(DESCRIPTION OF THE TASK): Below are records; how many of their lines contain "existing"? Give the number and no other words.

Dataset entries
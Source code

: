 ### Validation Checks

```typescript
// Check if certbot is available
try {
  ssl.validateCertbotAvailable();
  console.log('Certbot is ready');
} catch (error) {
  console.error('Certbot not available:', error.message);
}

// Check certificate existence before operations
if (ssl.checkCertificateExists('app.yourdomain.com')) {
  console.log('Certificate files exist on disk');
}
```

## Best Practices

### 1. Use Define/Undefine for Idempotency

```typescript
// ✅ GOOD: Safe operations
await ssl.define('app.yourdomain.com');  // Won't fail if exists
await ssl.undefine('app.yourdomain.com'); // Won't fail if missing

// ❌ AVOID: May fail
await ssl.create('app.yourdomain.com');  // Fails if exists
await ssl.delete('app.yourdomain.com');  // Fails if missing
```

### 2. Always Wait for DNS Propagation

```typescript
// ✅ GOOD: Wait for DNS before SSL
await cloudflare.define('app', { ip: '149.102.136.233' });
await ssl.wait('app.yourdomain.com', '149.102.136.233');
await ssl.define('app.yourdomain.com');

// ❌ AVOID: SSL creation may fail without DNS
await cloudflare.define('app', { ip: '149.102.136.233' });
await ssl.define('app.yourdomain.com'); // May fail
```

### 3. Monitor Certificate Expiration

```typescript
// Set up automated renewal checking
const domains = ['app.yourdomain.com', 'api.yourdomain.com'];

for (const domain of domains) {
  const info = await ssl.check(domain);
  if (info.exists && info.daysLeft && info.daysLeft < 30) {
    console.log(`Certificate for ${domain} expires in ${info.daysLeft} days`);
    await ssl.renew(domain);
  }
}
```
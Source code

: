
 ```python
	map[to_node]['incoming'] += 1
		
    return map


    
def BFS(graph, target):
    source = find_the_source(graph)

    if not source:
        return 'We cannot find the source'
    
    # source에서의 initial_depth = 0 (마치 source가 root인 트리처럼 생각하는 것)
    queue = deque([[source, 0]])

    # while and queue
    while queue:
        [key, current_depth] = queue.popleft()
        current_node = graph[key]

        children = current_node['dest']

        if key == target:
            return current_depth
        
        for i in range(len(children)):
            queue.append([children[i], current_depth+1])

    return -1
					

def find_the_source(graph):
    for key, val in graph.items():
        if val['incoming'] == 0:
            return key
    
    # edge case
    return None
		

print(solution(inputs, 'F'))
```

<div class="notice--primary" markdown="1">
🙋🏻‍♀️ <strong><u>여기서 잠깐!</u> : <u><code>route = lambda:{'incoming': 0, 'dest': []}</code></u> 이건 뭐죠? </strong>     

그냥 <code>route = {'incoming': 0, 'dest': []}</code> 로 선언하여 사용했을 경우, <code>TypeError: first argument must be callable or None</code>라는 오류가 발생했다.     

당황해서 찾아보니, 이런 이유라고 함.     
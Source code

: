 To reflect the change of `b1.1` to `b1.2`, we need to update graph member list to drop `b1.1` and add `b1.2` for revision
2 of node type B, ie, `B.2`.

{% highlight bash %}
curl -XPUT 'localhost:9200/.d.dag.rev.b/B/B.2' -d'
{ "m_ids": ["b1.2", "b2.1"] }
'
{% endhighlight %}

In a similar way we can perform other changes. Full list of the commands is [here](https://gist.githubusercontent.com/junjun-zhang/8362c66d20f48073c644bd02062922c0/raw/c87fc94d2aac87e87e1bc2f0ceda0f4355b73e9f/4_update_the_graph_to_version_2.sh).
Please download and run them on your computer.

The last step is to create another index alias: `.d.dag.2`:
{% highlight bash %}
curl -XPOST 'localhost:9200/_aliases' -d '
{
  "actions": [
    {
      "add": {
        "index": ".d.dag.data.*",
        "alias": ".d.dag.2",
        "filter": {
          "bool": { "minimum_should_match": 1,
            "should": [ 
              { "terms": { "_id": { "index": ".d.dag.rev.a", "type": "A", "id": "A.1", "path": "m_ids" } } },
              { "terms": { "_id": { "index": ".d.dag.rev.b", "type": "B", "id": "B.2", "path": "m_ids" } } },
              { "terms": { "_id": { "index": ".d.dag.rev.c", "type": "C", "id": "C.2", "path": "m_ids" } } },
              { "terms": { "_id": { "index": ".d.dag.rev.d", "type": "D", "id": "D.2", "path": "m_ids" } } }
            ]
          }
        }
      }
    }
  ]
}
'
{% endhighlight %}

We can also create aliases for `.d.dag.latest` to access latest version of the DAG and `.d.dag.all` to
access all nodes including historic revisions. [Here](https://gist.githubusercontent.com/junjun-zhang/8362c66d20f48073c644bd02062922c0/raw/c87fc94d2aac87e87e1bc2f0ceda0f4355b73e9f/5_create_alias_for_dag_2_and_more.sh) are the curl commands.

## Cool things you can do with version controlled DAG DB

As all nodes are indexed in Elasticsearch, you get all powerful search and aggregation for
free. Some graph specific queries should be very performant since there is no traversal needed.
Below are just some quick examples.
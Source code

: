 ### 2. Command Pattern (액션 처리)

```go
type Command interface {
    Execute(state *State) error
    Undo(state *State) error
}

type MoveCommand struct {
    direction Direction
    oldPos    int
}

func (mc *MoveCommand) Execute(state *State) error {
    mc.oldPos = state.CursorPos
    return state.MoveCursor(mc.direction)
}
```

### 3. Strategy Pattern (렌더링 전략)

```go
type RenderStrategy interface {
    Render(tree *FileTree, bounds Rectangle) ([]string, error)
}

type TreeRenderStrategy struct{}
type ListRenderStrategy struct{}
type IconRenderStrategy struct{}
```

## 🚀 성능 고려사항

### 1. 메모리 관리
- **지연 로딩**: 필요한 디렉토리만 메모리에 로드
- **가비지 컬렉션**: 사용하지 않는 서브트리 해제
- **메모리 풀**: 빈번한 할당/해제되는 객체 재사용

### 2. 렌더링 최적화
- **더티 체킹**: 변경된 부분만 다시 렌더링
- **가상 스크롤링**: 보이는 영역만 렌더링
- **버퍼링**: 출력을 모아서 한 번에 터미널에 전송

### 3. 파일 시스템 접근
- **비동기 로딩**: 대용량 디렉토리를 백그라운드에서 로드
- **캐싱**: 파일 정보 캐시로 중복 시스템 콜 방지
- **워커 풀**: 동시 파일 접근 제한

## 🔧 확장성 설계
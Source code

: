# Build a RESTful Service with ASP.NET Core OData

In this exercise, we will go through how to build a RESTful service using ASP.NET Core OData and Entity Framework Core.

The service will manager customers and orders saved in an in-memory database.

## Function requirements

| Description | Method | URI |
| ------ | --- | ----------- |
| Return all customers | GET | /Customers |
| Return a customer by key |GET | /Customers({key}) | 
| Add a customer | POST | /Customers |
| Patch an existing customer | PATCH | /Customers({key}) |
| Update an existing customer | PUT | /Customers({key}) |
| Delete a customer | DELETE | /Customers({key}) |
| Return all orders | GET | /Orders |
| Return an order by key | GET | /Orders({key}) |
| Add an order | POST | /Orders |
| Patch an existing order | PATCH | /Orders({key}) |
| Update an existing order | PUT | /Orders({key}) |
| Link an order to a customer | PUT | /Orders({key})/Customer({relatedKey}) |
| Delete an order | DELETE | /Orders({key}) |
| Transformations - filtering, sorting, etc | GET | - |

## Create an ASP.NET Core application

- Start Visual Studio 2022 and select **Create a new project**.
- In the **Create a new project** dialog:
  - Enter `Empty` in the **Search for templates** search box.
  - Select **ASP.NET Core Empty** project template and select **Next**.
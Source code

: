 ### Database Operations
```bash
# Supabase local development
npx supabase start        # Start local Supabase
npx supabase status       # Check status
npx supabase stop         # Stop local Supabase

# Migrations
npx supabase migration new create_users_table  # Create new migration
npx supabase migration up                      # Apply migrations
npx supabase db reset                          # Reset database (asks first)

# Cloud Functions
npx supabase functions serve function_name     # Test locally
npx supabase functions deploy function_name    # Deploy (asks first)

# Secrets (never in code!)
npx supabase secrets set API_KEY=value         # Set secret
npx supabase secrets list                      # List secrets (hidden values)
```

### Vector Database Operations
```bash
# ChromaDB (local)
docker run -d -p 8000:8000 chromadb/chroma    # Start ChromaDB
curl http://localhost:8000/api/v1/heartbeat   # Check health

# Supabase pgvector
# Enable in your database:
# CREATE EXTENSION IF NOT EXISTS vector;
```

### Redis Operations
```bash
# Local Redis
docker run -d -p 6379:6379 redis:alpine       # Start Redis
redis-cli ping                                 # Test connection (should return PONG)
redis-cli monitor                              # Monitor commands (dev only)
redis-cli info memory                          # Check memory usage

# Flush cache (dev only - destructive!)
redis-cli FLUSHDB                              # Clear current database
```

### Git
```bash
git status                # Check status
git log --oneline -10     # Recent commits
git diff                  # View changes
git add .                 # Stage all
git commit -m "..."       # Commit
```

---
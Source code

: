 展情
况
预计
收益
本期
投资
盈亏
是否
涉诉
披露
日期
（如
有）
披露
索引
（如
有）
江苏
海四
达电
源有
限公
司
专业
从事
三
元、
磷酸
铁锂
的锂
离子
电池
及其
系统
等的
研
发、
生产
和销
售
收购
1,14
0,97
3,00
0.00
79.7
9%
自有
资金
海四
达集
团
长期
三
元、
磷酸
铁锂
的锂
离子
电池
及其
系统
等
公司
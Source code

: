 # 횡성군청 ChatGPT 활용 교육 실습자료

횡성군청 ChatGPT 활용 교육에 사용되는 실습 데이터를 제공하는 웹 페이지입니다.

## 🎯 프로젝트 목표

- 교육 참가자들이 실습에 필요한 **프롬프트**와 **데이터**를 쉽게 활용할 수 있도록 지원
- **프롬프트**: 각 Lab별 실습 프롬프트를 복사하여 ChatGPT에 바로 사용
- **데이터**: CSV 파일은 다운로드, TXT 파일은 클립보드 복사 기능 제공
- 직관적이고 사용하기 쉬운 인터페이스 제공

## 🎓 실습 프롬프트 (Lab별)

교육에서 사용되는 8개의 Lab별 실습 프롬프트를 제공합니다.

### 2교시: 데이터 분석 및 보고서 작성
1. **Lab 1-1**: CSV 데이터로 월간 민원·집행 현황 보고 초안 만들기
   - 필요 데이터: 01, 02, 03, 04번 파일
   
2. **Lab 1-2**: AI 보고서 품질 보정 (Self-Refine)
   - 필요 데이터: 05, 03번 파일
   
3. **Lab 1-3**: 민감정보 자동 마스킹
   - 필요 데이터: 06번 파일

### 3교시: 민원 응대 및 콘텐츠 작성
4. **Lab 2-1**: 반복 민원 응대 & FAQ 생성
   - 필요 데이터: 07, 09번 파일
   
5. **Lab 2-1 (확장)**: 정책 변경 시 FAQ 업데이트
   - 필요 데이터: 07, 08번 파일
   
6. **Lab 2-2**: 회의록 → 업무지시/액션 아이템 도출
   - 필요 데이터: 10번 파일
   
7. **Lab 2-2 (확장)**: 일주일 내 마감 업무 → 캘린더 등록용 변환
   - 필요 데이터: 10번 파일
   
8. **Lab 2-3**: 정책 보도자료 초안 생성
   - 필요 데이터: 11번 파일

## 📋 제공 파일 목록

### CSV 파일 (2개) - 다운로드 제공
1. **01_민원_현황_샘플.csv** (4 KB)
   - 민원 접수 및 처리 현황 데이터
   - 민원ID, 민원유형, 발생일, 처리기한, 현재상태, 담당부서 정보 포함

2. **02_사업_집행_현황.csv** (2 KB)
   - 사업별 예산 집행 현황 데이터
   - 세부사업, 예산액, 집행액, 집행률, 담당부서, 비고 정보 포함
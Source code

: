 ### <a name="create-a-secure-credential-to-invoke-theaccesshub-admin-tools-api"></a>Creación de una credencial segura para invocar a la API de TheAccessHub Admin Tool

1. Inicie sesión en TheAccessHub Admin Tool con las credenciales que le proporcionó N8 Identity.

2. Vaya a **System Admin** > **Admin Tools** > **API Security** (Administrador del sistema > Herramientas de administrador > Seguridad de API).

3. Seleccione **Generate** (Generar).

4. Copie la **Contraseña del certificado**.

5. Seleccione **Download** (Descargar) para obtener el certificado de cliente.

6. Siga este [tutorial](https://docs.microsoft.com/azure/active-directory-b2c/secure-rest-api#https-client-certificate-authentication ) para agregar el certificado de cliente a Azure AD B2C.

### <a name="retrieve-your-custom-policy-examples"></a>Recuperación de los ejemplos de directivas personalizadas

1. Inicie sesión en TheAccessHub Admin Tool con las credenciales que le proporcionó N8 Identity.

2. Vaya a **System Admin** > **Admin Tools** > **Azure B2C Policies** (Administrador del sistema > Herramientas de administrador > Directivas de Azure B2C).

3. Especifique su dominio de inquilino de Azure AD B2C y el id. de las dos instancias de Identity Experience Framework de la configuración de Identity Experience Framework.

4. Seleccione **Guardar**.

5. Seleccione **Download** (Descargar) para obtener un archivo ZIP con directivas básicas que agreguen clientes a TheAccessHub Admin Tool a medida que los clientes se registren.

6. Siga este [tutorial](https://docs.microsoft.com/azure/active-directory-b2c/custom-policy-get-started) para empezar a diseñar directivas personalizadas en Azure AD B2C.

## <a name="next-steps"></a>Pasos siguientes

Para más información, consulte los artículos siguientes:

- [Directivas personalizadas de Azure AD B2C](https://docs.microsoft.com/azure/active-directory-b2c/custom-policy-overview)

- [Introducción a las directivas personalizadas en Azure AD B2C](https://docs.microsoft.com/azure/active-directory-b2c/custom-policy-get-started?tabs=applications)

(RESULT FOR THIS EXERCISE): 4